Using the data below, return the stretch from the line that contains "3. **Switch to" through the line that contains "- **Critical Services**: 4 hours maximum", both included, exactly as it stands and nothing beyond it.

[Saved data entries]
================================

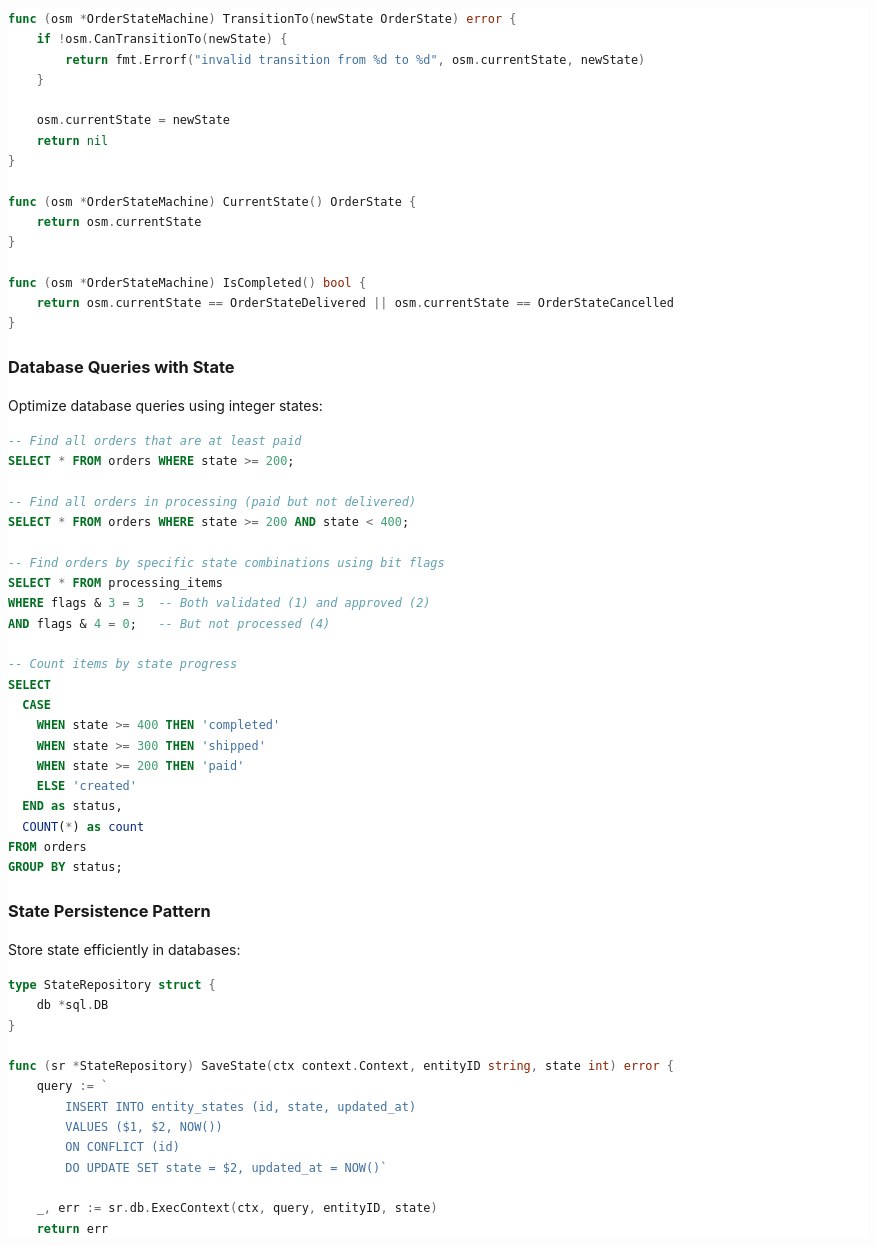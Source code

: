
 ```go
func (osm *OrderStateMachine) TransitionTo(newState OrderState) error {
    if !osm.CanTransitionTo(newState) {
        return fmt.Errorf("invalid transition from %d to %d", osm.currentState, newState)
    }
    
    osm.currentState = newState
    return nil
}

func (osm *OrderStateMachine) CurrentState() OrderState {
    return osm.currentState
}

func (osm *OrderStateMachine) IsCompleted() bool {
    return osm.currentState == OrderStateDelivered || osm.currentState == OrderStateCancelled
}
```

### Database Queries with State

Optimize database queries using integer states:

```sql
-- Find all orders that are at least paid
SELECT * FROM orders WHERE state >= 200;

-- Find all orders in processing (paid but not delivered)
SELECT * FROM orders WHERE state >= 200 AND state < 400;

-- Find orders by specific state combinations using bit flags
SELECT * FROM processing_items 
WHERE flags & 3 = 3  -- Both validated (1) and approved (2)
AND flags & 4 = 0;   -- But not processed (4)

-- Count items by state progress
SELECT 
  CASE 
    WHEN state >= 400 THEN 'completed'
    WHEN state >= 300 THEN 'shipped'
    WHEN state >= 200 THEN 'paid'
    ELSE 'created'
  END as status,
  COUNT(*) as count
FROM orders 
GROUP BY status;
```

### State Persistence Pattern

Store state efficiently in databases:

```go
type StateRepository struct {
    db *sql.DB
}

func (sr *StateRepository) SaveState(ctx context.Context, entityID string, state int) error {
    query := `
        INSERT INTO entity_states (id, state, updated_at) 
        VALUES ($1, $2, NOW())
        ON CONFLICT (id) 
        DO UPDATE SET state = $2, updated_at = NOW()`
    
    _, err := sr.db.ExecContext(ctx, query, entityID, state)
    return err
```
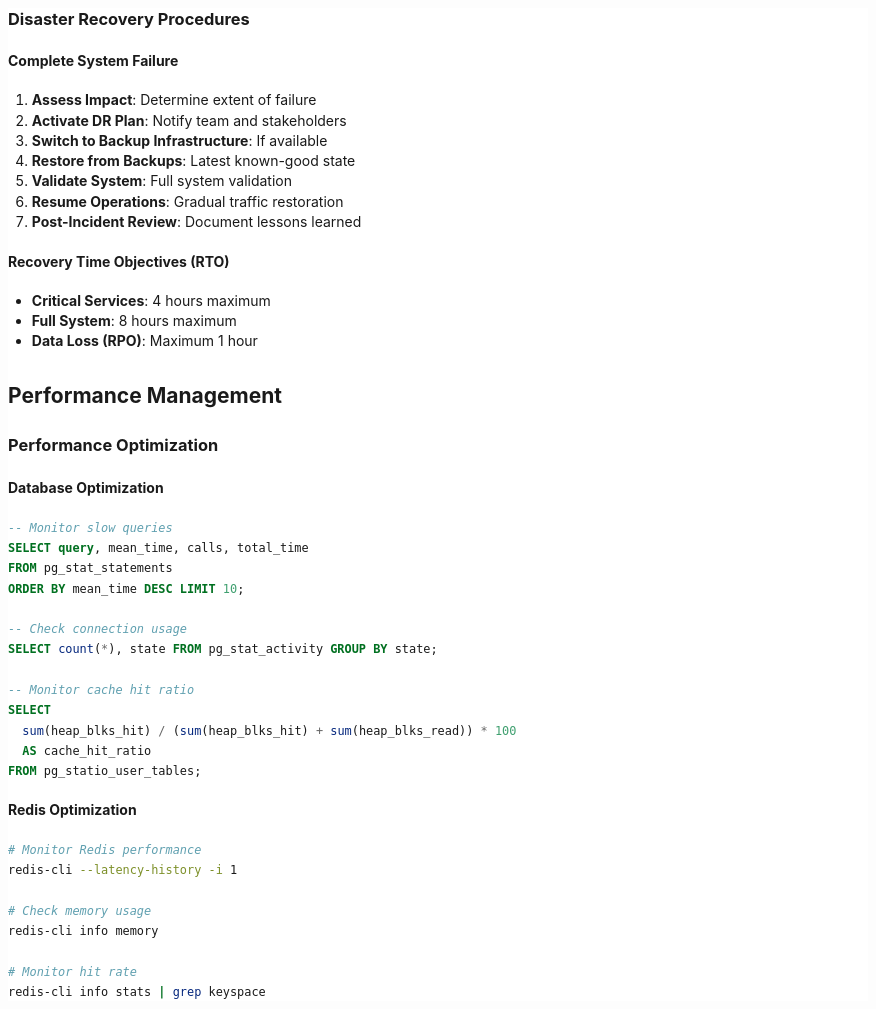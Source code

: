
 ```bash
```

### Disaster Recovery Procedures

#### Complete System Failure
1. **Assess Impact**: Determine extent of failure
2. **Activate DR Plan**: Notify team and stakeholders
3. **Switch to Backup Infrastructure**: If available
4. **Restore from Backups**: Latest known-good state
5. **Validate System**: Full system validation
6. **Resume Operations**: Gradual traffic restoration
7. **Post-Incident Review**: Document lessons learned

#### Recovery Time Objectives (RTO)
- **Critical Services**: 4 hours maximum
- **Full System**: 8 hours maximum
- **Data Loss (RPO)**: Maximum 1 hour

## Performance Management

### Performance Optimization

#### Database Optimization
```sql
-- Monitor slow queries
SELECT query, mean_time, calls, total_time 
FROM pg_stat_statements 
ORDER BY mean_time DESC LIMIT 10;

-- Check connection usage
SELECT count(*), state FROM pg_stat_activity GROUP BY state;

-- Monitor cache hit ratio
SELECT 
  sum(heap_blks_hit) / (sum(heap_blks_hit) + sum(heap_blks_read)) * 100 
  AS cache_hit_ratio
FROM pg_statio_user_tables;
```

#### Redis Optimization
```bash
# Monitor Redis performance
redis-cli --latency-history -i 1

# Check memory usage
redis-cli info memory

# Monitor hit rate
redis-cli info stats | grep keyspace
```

================================

#### Answer box:
3. **Switch to Backup Infrastructure**: If available
4. **Restore from Backups**: Latest known-good state
5. **Validate System**: Full system validation
6. **Resume Operations**: Gradual traffic restoration
7. **Post-Incident Review**: Document lessons learned

#### Recovery Time Objectives (RTO)
- **Critical Services**: 4 hours maximum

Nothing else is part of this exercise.